Con Yoox il lusso italiano cede un altro pezzo da novanta

Yoox Net a Porter “trasloca” in Svizzera e segue le orme di altre grandi aziende del lusso italiano che ormai da tempo hanno cambiato bandiera realizzando un esodo lungo più di vent’anni.

La notizia è ormai nota: il colosso Richemont, già azionista di maggioranza di Ynap con il 50% delle azioni e il 24% dei diritti di voto, ha annunciato ieri (22 gennaio) il lancio di un’Opa totalitaria a 38 euro per azione con un premio del 25,6% rispetto alla chiusura di venerdì 19 gennaio e un premio del 27% rispetto al prezzo medio ponderato nei tre mesi. Tanto è bastato per mandare in visibilio Piazza Affari e portare in poche ore il titolo al prezzo dell’offerta. Nella seduta di ieri, le azioni dell’azienda italiana di e-commerce hanno concluso le contrattazioni con un rialzo del 24,1% a 37,56 euro, stesso prezzo trattato oggi.

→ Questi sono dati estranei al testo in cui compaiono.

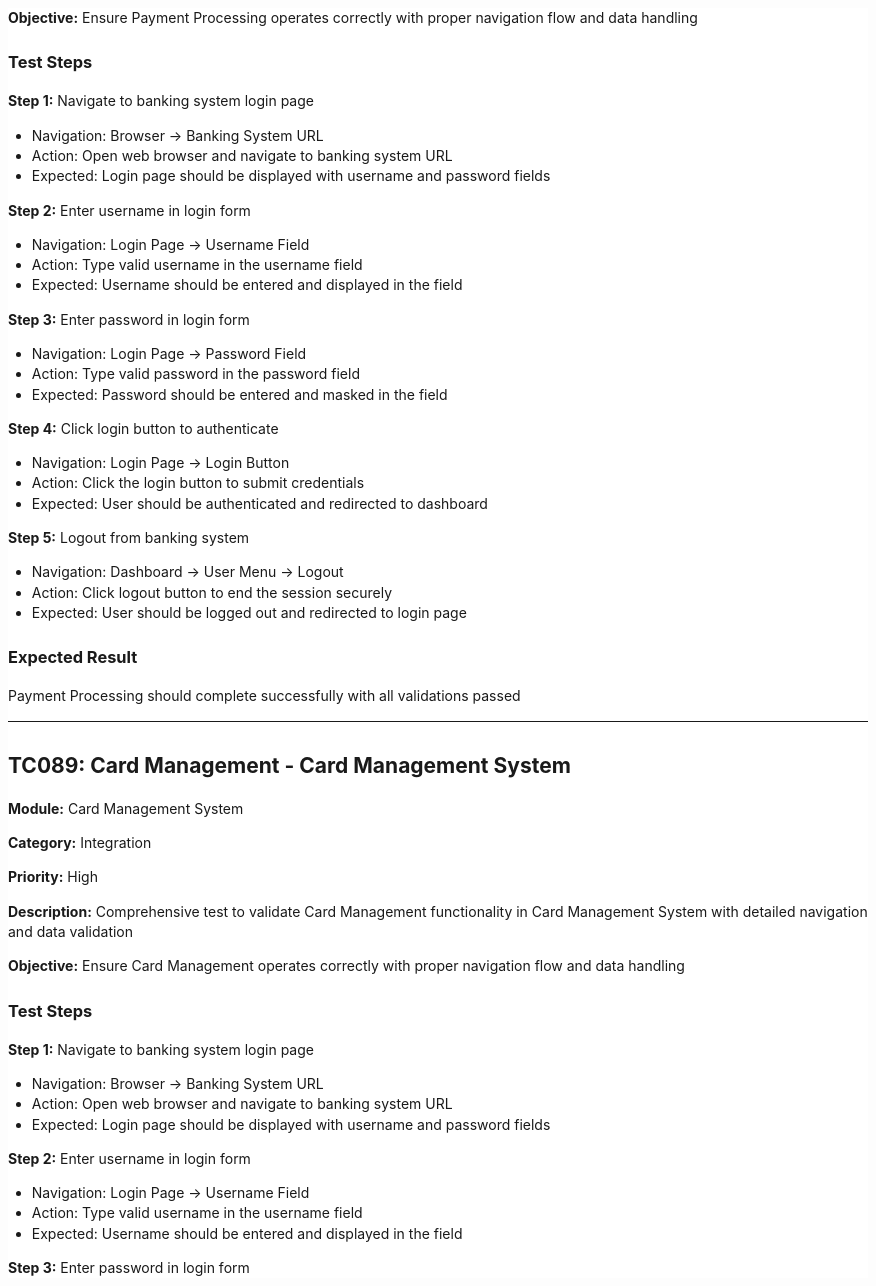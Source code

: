 **Objective:** Ensure Payment Processing operates correctly with proper navigation flow and data handling

### Test Steps

**Step 1:** Navigate to banking system login page
- Navigation: Browser -> Banking System URL
- Action: Open web browser and navigate to banking system URL
- Expected: Login page should be displayed with username and password fields

**Step 2:** Enter username in login form
- Navigation: Login Page -> Username Field
- Action: Type valid username in the username field
- Expected: Username should be entered and displayed in the field

**Step 3:** Enter password in login form
- Navigation: Login Page -> Password Field
- Action: Type valid password in the password field
- Expected: Password should be entered and masked in the field

**Step 4:** Click login button to authenticate
- Navigation: Login Page -> Login Button
- Action: Click the login button to submit credentials
- Expected: User should be authenticated and redirected to dashboard

**Step 5:** Logout from banking system
- Navigation: Dashboard -> User Menu -> Logout
- Action: Click logout button to end the session securely
- Expected: User should be logged out and redirected to login page

### Expected Result

Payment Processing should complete successfully with all validations passed

---

## TC089: Card Management - Card Management System

**Module:** Card Management System

**Category:** Integration

**Priority:** High

**Description:** Comprehensive test to validate Card Management functionality in Card Management System with detailed navigation and data validation

**Objective:** Ensure Card Management operates correctly with proper navigation flow and data handling

### Test Steps

**Step 1:** Navigate to banking system login page
- Navigation: Browser -> Banking System URL
- Action: Open web browser and navigate to banking system URL
- Expected: Login page should be displayed with username and password fields

**Step 2:** Enter username in login form
- Navigation: Login Page -> Username Field
- Action: Type valid username in the username field
- Expected: Username should be entered and displayed in the field

**Step 3:** Enter password in login form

Con Yoox dunque continua la grande fuga del lusso italiano..I cambi di bandiera sono cominciati nel 1999 e da allora non si sono mai più fermati

La prima società a finire in mani straniere è stata Gucci che, nel 1999 appunto, dopo aver resistito all’opa ostile di Bernard Arnault è finita nelle mani del multimiliardario francese François Pinault che, tramite Kering, possiede oggi alcune delle più importanti griffe della moda mondiale: Saint Laurent, Balenciaga, Alexander McQueen, Bottega Veneta, Boucheron.

L’elenco dello shopping francese in Italia è lungo: dopo Gucci è toccato anche a Bottega Veneta (2001) e Pomellato (2012) passare sotto il controllo di Pinault, mentre Emilio Pucci, Fendi, Bulgari, Loro Piana e Cova sono state acquisite, una dopo l’altra, dalla transalpina di Lvmh, andando ad arricchire l’ormai incontrastabile lusso francese.

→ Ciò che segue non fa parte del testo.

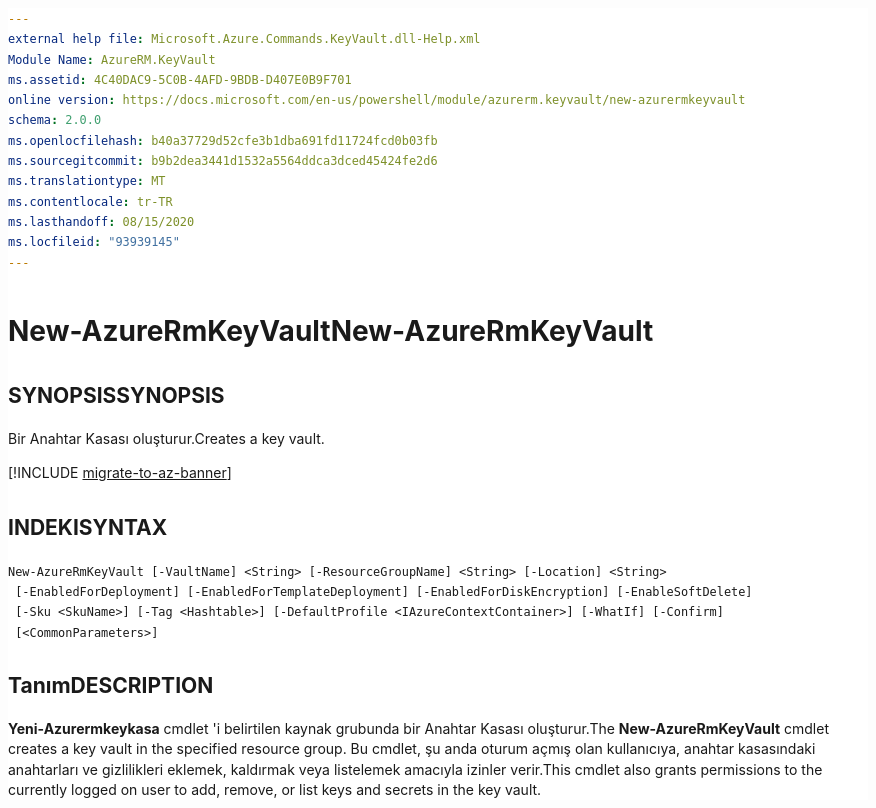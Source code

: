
 ```yaml
---
external help file: Microsoft.Azure.Commands.KeyVault.dll-Help.xml
Module Name: AzureRM.KeyVault
ms.assetid: 4C40DAC9-5C0B-4AFD-9BDB-D407E0B9F701
online version: https://docs.microsoft.com/en-us/powershell/module/azurerm.keyvault/new-azurermkeyvault
schema: 2.0.0
ms.openlocfilehash: b40a37729d52cfe3b1dba691fd11724fcd0b03fb
ms.sourcegitcommit: b9b2dea3441d1532a5564ddca3dced45424fe2d6
ms.translationtype: MT
ms.contentlocale: tr-TR
ms.lasthandoff: 08/15/2020
ms.locfileid: "93939145"
---
```

# <span data-ttu-id="05bf9-101">New-AzureRmKeyVault</span><span class="sxs-lookup"><span data-stu-id="05bf9-101">New-AzureRmKeyVault</span></span>

## <span data-ttu-id="05bf9-102">SYNOPSIS</span><span class="sxs-lookup"><span data-stu-id="05bf9-102">SYNOPSIS</span></span>
<span data-ttu-id="05bf9-103">Bir Anahtar Kasası oluşturur.</span><span class="sxs-lookup"><span data-stu-id="05bf9-103">Creates a key vault.</span></span>

[!INCLUDE [migrate-to-az-banner](../../includes/migrate-to-az-banner.md)]

## <span data-ttu-id="05bf9-104">INDEKI</span><span class="sxs-lookup"><span data-stu-id="05bf9-104">SYNTAX</span></span>

```
New-AzureRmKeyVault [-VaultName] <String> [-ResourceGroupName] <String> [-Location] <String>
 [-EnabledForDeployment] [-EnabledForTemplateDeployment] [-EnabledForDiskEncryption] [-EnableSoftDelete]
 [-Sku <SkuName>] [-Tag <Hashtable>] [-DefaultProfile <IAzureContextContainer>] [-WhatIf] [-Confirm]
 [<CommonParameters>]
```

## <span data-ttu-id="05bf9-105">Tanım</span><span class="sxs-lookup"><span data-stu-id="05bf9-105">DESCRIPTION</span></span>
<span data-ttu-id="05bf9-106">**Yeni-Azurermkeykasa** cmdlet 'i belirtilen kaynak grubunda bir Anahtar Kasası oluşturur.</span><span class="sxs-lookup"><span data-stu-id="05bf9-106">The **New-AzureRmKeyVault** cmdlet creates a key vault in the specified resource group.</span></span> <span data-ttu-id="05bf9-107">Bu cmdlet, şu anda oturum açmış olan kullanıcıya, anahtar kasasındaki anahtarları ve gizlilikleri eklemek, kaldırmak veya listelemek amacıyla izinler verir.</span><span class="sxs-lookup"><span data-stu-id="05bf9-107">This cmdlet also grants permissions to the currently logged on user to add, remove, or list keys and secrets in the key vault.</span></span>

Ma la moda italiana non è apprezzata solo a Parigi. A dimostrarlo c’è Valentino, che nel 2011 è stata acquisita dal fondo Mayhoola di proprietà della famiglia reale del Qatar. Nel 2014 è stato il turno di Krizia che però è diventata cinese passando sotto il controllo del colosso cinese Shenzhen Marisfrolg. Ad uno ad uno dunque, quasi tutti i fiori all’occhiello del lusso italiano hanno preferito andare oltreconfine, affidandosi alla sapiente guida delle grandi multinazionali straniere.

Nonostante questa tendenza sia ormai sotto gli occhi di tutti il lusso italiano non può ancora darsi per vinto. A resistere e a rappresentare in tutto il mondo il primato del “Made in Italy”, restano marchi di primo livello: da Prada a Cucinelli, da Armani a Dolce e Gabbana, passando per Moncler, Tod’s, Ferragamo, Damiani la lista di chi resta, fortunatamente, è altrettanto lunga e fornita.

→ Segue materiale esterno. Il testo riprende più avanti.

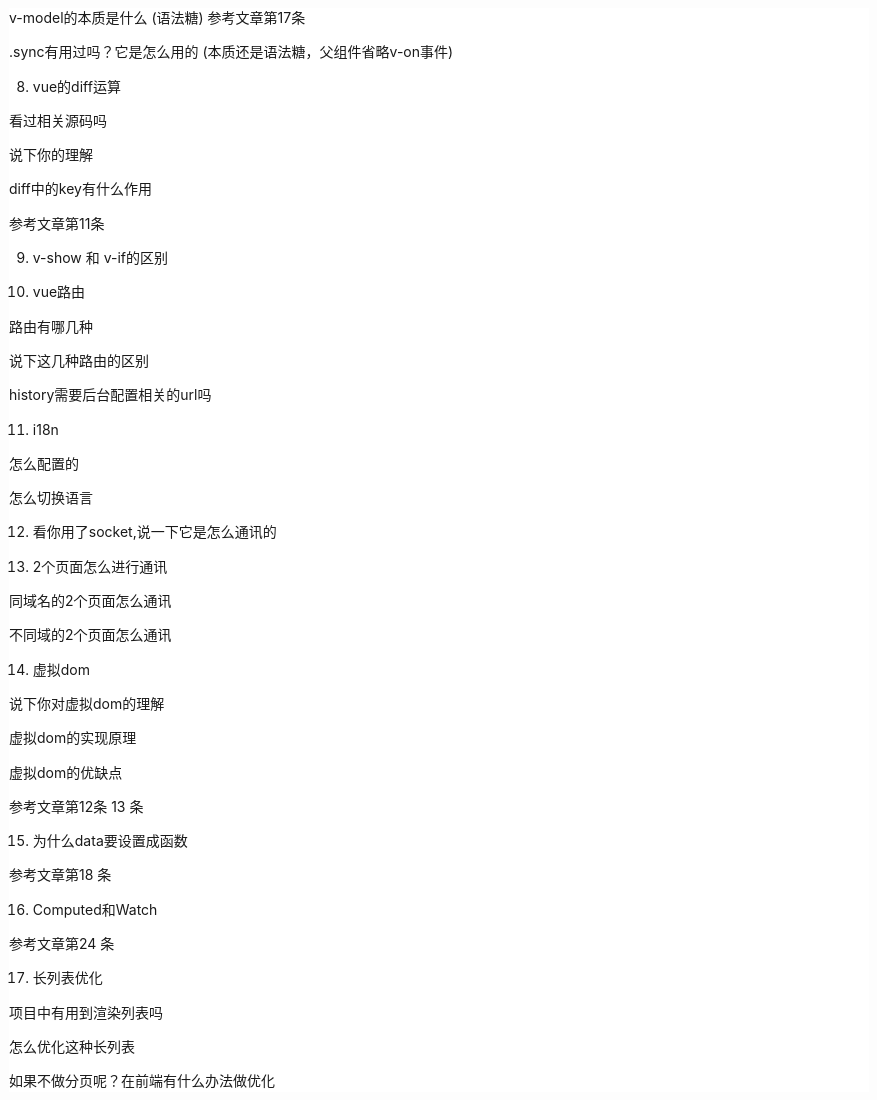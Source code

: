 v-model的本质是什么 (语法糖) 参考文章第17条

.sync有用过吗？它是怎么用的 (本质还是语法糖，父组件省略v-on事件)

8. vue的diff运算

看过相关源码吗

说下你的理解

diff中的key有什么作用

参考文章第11条

9. v-show 和 v-if的区别



10. vue路由

路由有哪几种

说下这几种路由的区别

history需要后台配置相关的url吗



11. i18n

怎么配置的

怎么切换语言

12. 看你用了socket,说一下它是怎么通讯的

13. 2个页面怎么进行通讯

同域名的2个页面怎么通讯

不同域的2个页面怎么通讯

14. 虚拟dom

说下你对虚拟dom的理解

虚拟dom的实现原理

虚拟dom的优缺点

参考文章第12条 13 条

15. 为什么data要设置成函数

参考文章第18 条

16. Computed和Watch

参考文章第24 条

17. 长列表优化

项目中有用到渲染列表吗

怎么优化这种长列表

如果不做分页呢？在前端有什么办法做优化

In questo contesto, occorre tener conto anche di un’altra caratteristica fondamentale: non trattandosi di asset strategici non sempre i passaggi di proprietà rappresentano un impoverimento per il settore, ma al contrario né favoriscono la crescita e l’internazionalizzazione. Parlando in parole povere: se la bandiera cambia, la qualità italiana resta e fa bene a tutto il Paese.